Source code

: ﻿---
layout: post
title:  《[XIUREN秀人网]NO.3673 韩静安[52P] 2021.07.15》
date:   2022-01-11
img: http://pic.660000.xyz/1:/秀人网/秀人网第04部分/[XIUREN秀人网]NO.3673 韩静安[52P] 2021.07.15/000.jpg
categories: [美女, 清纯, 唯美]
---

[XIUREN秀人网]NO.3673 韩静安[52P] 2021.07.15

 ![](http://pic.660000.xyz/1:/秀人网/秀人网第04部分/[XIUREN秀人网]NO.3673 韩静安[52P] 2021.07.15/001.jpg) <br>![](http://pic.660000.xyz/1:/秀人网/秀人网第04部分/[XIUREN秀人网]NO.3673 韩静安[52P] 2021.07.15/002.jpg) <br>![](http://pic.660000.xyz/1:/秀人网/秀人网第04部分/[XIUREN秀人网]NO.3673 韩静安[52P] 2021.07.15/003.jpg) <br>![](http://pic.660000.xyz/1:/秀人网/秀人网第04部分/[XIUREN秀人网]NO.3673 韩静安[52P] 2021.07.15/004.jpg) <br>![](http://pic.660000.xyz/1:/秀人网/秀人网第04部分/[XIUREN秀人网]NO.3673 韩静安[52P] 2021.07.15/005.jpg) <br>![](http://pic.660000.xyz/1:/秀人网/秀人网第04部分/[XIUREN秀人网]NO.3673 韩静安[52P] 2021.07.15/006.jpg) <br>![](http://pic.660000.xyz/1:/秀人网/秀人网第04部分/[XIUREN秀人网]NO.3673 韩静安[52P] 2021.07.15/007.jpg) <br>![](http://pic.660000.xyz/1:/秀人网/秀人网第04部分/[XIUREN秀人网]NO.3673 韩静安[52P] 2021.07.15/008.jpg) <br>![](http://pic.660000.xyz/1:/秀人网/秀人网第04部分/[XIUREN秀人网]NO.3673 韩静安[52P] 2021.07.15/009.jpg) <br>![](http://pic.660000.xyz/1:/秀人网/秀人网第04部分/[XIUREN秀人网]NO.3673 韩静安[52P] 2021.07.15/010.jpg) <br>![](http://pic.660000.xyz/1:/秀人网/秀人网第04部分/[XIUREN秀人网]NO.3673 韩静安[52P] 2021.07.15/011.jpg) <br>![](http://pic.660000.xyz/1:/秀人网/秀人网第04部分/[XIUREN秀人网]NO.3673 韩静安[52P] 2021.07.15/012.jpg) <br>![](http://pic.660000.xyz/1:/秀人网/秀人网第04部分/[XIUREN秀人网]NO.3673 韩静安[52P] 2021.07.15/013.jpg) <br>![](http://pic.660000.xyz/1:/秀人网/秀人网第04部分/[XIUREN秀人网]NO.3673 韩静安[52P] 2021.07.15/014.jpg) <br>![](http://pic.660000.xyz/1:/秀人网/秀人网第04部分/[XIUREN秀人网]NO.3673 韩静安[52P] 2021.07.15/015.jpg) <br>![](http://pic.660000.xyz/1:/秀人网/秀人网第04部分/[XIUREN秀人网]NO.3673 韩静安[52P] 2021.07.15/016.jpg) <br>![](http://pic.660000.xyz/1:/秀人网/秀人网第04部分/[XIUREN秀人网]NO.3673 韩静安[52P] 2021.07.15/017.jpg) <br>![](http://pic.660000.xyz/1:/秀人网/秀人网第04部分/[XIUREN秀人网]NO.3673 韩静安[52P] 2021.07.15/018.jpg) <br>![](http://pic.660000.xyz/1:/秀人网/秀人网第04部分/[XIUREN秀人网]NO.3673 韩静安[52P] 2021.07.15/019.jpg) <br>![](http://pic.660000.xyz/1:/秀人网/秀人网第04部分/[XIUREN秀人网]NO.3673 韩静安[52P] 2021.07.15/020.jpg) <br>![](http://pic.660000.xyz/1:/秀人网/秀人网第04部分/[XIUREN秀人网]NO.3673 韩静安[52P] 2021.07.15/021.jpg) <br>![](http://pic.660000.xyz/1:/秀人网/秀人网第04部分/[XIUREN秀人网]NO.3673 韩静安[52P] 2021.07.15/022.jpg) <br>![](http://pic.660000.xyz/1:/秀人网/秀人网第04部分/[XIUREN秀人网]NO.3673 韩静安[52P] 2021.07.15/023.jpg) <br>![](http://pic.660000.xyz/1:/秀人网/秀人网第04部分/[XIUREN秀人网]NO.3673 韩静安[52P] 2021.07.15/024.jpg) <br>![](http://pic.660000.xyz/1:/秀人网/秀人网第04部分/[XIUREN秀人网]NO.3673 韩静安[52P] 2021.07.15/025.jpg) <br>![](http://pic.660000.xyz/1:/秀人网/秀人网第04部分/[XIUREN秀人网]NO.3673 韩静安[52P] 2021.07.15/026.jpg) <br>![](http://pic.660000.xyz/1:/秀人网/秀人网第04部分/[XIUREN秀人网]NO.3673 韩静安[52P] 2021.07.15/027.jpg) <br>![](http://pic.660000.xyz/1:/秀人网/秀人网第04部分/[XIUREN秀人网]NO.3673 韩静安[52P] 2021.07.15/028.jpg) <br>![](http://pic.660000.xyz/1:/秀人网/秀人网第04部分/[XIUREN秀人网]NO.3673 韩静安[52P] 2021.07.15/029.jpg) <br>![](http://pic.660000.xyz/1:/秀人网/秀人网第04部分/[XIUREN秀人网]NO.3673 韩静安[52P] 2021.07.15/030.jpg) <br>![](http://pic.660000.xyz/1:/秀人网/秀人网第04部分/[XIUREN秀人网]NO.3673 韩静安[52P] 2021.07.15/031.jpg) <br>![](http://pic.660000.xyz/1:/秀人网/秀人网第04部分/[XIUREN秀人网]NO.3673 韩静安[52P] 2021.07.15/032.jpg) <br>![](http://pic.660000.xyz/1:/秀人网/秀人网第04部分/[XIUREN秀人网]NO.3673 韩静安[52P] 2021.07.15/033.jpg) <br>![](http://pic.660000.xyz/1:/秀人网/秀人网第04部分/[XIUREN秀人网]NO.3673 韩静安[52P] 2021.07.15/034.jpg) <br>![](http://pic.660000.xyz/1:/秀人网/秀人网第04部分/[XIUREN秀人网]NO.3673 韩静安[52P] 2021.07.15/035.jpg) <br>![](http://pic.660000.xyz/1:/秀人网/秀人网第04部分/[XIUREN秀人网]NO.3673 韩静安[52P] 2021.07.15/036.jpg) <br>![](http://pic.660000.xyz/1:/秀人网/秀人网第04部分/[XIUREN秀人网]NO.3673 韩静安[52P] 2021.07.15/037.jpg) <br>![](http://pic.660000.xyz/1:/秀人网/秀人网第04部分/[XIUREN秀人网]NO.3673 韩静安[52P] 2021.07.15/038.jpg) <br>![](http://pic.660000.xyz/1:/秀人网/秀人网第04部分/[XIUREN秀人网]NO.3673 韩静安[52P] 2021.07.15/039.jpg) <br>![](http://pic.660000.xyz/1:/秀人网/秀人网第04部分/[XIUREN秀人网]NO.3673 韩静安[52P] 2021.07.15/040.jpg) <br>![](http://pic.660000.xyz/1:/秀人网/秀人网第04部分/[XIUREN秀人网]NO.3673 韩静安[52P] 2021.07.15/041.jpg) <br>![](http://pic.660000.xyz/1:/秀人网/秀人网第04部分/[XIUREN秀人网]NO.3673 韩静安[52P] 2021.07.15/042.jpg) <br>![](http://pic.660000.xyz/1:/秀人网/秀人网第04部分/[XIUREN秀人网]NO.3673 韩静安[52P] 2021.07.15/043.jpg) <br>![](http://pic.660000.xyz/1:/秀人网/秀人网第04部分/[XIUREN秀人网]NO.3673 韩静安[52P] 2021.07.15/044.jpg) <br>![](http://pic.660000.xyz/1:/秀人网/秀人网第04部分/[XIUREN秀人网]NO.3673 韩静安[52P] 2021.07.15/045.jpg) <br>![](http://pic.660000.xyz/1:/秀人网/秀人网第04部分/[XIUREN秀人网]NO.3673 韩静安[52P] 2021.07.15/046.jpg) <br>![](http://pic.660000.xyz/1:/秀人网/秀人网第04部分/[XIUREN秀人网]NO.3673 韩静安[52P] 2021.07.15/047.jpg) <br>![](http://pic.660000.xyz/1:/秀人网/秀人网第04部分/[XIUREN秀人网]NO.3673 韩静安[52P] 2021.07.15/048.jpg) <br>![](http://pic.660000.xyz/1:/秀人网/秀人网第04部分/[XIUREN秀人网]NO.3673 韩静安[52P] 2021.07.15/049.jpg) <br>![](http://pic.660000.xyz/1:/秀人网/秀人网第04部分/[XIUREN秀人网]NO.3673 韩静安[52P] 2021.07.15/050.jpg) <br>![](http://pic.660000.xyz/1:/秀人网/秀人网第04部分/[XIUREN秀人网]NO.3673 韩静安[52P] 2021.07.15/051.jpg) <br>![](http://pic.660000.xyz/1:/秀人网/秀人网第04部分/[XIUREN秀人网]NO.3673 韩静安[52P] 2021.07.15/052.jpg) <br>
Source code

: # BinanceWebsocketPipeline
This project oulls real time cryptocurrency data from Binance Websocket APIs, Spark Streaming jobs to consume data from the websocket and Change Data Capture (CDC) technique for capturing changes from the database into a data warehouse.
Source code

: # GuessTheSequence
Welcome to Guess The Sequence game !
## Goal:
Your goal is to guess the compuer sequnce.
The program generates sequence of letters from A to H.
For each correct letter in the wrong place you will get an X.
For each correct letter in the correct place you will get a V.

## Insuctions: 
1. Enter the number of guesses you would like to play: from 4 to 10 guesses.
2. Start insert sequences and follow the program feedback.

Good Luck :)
====================
◆ Directions for this task ◆
Gather each line of the listing that holds the string "will".

◆ Written answer ◆
For each correct letter in the wrong place you will get an X.
For each correct letter in the correct place you will get a V.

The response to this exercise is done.